_GIVEN DATA_
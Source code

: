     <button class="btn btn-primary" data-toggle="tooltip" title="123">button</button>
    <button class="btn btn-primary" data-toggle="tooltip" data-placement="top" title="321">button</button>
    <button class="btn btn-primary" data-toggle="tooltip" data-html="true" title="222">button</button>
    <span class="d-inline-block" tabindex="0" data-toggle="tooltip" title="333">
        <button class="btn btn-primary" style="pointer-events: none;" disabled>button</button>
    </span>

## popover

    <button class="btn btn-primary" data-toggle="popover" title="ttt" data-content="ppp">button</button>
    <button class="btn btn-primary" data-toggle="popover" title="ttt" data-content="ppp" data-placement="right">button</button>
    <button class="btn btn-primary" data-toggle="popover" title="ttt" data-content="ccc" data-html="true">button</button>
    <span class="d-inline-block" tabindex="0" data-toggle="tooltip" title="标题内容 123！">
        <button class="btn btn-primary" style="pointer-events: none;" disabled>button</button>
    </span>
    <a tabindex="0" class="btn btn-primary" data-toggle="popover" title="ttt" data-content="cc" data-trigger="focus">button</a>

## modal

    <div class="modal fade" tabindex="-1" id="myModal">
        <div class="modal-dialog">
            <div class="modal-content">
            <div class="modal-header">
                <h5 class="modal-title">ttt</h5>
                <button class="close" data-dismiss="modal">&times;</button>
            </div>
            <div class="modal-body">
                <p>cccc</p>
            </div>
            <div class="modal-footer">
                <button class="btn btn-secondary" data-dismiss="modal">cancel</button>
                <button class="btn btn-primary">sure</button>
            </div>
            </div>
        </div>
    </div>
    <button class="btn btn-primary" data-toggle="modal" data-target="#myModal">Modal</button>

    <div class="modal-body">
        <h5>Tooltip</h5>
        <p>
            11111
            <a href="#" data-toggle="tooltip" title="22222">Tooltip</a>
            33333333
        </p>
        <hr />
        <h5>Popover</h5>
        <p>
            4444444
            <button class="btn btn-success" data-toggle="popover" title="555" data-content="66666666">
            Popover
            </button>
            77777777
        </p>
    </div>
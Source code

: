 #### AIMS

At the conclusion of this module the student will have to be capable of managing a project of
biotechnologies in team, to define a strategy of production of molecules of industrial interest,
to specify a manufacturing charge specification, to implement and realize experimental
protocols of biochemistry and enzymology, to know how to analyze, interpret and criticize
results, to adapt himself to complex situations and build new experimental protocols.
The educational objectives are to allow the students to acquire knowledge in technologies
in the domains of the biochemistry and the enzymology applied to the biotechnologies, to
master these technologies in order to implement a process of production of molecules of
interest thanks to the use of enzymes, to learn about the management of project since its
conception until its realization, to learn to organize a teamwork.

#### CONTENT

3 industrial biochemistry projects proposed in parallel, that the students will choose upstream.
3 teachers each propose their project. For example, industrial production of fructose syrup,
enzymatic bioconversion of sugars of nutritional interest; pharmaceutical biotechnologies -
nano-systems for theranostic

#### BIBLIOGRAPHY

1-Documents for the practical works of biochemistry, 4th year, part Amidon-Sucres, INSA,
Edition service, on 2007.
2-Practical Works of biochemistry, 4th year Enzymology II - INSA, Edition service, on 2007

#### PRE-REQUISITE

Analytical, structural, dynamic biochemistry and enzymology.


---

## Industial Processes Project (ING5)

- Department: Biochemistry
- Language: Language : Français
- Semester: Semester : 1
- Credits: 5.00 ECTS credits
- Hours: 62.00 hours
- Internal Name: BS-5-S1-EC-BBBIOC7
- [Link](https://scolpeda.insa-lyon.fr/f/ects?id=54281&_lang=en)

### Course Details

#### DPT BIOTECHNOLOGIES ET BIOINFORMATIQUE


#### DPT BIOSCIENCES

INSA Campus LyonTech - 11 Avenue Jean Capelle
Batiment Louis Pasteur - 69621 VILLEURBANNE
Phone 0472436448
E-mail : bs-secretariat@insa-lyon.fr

_EXERCISE DIRECTIONS_
Begin with the line that contains "Phone 0472436448" and end with the last line of the data. Repeat those two lines and all between them exactly.

_YOUR RESPONSE_
Phone 0472436448
E-mail : bs-secretariat@insa-lyon.fr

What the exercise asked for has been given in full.